Senate Democrats could vote on a Biden judicial nominee, who is under fire for unmasking the identity of an underage sexual assault victim, as soon as next week.
Following weeks of opposition from Republicans and sexual assault victim advocates, Senate Judiciary Committee chairman Sen. Dick Durbin (D., Ill.) announced during a Thursday mark-up hearing that Michael Delaney, who is nominated for the First Circuit, could see a confirmation vote as early as next week.
Delaney may be the most controversial judicial nominee of President Joe Biden’s term. While working in private practice, he represented the prestigious St. Paul’s School in New Hampshire during a civil suit filed by a minor who was sexually assaulted on campus. During proceedings for that lawsuit, Delaney opposed a motion from the victim to remain anonymous during trial.

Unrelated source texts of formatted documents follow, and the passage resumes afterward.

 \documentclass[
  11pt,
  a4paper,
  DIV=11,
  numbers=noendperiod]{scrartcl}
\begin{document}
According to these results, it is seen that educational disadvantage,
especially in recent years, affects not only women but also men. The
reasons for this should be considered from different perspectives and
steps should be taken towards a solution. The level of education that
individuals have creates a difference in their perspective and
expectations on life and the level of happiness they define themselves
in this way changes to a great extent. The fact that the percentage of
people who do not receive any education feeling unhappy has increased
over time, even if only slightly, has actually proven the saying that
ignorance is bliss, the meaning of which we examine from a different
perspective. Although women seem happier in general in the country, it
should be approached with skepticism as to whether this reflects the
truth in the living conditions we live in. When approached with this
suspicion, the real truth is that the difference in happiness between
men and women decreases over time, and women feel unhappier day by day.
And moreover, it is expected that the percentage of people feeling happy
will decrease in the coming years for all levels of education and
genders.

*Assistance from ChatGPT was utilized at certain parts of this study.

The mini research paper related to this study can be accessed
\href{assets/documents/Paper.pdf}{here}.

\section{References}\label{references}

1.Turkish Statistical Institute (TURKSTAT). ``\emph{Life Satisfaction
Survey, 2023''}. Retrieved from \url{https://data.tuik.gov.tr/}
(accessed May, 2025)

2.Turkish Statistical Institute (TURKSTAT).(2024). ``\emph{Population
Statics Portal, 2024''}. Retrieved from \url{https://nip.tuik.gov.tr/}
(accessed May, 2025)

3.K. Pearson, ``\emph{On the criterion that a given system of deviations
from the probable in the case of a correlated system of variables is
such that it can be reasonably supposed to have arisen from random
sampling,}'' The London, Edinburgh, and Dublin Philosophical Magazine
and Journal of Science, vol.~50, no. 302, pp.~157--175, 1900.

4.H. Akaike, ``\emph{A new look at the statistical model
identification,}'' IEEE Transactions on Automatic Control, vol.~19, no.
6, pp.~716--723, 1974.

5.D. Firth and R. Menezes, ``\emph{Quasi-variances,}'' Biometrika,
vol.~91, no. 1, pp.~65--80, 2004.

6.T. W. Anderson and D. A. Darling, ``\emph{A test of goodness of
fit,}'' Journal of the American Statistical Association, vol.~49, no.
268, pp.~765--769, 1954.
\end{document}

Delaney’s conduct, which was ultimately successful, sparked outrage from the victim, Chessy Prout, and her family. During Delaney’s first confirmation hearing, Republicans grilled him on his efforts to strip Prout’s anonymity and put Democrats, who have been outspoken about defending women and victims, in an awkward position.
On Tuesday the victims' rights organization End Rape on Campus spoke out against Delaney's nomination. "If confirmed, Michael Delaney's appointment to this important position will send a chilling message to survivors of sexual assault and advocates," the group wrote.
Despite pledges from Democrats and the White House to move forward on Delaney’s nomination, his ultimate confirmation is far from assured. Democrats are missing two senators, Dianne Feinstein (Calif.) and John Fetterman (Pa.), due to serious illness. Until one of them returns, Delaney will likely need at least one Republican to vote for his confirmation.
New Hampshire senators Jeanne Shaheen (D.) and Maggie Hassan (D.) have led the effort to confirm Delaney. Shaheen previously supported Prout’s cause and called her campaign against sexual assault on school campuses "brave."
Durbin, who has yet to state if he will vote in favor of Delaney’s nomination, said "there have been some important issues raised" about his conduct. Durbin added, however, that he believes Delaney "needs to be treated fairly."
The Prout family attended Thursday’s judiciary hearing, telling the Washington Free Beacon their presence served "as a reminder that the voices of survivors need to be heard." Chessy Prout penned an op-ed in the Boston Globe earlier this month entitled, "I know Michael Delaney. After what he did, he doesn’t deserve to be a judge."